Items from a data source
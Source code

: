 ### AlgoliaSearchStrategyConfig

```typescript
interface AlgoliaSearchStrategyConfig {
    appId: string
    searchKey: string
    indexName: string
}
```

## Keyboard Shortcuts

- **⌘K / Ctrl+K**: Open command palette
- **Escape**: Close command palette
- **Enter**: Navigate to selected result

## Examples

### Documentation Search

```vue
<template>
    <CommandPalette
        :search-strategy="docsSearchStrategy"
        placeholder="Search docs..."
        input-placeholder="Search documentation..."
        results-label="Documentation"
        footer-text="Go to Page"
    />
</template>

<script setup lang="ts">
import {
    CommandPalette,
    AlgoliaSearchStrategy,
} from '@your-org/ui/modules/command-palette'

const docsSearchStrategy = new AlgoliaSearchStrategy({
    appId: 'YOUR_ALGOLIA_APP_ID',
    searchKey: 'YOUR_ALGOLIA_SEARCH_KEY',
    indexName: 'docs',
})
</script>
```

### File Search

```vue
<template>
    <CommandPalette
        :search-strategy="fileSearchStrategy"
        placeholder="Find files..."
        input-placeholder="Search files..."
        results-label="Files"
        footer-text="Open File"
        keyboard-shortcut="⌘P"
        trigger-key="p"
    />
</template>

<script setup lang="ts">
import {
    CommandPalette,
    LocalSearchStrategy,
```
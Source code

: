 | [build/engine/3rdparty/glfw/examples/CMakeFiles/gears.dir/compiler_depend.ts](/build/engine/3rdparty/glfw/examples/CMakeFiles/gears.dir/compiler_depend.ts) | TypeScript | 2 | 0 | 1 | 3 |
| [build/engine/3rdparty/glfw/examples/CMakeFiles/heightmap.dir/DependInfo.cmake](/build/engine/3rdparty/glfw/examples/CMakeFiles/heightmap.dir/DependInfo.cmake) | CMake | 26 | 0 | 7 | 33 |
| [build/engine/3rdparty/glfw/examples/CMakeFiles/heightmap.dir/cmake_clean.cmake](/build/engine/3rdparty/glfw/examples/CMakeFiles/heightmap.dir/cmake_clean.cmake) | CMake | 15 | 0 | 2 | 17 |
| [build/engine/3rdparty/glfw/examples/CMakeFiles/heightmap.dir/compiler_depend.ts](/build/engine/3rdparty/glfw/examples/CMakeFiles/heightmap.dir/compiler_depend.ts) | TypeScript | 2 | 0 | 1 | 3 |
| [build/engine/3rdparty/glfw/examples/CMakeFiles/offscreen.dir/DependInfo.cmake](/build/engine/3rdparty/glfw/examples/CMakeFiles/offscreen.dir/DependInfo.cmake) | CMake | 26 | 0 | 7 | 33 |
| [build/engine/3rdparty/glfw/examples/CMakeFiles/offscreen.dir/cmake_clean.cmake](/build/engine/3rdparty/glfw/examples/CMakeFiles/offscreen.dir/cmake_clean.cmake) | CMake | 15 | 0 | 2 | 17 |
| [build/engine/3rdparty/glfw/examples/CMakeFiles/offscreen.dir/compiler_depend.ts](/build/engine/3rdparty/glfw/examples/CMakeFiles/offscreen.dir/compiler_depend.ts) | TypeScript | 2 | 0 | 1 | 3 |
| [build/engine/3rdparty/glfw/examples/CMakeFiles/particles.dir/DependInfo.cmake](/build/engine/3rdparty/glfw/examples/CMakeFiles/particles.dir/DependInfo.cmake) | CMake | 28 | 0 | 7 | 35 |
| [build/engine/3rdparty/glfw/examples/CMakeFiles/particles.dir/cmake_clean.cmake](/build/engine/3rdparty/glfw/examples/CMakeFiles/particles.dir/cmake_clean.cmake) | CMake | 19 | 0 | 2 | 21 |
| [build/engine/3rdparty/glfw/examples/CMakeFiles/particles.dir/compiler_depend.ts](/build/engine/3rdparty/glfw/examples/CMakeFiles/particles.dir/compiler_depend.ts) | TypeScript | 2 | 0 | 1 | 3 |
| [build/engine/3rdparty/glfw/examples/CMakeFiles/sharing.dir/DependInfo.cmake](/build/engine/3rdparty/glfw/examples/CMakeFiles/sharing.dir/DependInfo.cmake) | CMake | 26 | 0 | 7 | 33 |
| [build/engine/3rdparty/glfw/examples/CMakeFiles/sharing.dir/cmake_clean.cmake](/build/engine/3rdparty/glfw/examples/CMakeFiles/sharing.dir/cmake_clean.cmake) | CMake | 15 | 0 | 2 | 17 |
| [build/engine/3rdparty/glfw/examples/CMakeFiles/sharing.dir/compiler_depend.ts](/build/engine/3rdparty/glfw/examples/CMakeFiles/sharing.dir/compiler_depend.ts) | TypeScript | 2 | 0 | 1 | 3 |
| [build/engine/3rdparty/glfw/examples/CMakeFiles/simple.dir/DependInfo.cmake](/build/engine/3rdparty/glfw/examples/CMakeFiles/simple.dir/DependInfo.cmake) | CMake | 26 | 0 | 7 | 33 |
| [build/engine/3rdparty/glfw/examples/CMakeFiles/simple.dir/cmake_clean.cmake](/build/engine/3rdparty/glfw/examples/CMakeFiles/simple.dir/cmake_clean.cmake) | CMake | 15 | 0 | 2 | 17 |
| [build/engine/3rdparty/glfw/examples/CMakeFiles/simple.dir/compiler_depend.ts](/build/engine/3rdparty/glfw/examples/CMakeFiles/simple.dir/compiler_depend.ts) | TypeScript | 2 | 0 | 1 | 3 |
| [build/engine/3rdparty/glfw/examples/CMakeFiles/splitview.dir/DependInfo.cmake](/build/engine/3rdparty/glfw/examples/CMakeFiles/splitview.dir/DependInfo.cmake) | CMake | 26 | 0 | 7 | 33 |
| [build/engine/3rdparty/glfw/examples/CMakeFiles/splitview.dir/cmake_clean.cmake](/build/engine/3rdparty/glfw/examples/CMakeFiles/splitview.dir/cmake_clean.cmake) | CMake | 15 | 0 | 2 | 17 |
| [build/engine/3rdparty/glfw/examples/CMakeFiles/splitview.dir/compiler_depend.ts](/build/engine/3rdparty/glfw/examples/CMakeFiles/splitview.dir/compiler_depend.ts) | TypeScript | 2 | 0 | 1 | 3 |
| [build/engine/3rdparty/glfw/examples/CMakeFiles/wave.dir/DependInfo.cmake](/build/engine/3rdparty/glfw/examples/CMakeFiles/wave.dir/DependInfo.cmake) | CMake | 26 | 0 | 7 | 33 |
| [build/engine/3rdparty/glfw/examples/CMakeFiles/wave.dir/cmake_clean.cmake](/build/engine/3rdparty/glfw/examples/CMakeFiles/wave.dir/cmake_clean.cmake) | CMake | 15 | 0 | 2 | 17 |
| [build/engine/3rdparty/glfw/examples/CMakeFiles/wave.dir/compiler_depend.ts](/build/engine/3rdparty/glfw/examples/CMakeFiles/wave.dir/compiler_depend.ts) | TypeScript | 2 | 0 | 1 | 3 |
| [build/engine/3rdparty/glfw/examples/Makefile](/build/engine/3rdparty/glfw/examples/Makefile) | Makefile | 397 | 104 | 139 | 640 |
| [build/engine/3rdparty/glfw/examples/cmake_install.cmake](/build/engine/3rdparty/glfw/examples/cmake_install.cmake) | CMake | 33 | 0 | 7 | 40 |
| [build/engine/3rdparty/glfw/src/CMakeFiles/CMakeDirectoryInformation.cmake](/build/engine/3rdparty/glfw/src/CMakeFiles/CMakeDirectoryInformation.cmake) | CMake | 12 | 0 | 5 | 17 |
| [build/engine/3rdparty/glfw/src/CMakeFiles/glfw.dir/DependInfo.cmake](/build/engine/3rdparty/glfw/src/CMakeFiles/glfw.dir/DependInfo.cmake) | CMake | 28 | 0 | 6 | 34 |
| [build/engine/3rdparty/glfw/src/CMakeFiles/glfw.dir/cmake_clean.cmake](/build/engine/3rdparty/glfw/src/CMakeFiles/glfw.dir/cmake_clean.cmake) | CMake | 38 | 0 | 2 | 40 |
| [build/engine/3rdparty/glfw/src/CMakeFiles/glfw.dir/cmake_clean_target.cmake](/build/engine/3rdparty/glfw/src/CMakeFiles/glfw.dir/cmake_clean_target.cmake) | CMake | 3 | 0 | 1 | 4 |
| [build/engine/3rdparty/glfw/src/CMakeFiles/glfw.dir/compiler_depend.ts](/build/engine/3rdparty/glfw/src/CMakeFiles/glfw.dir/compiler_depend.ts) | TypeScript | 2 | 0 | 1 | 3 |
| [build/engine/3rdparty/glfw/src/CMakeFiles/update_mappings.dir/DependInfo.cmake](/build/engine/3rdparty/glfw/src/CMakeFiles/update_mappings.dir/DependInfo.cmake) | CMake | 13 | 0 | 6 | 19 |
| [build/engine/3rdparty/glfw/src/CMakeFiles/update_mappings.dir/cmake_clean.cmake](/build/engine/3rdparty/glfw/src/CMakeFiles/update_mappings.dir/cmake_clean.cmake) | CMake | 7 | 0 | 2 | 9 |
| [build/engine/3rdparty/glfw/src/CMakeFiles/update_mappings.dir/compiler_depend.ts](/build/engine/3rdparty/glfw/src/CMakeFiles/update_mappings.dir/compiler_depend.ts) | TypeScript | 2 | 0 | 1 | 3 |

The problem
Go through the entries and return each line where the word "footer" appears.

Task result
        footer-text="Go to Page"
        footer-text="Open File"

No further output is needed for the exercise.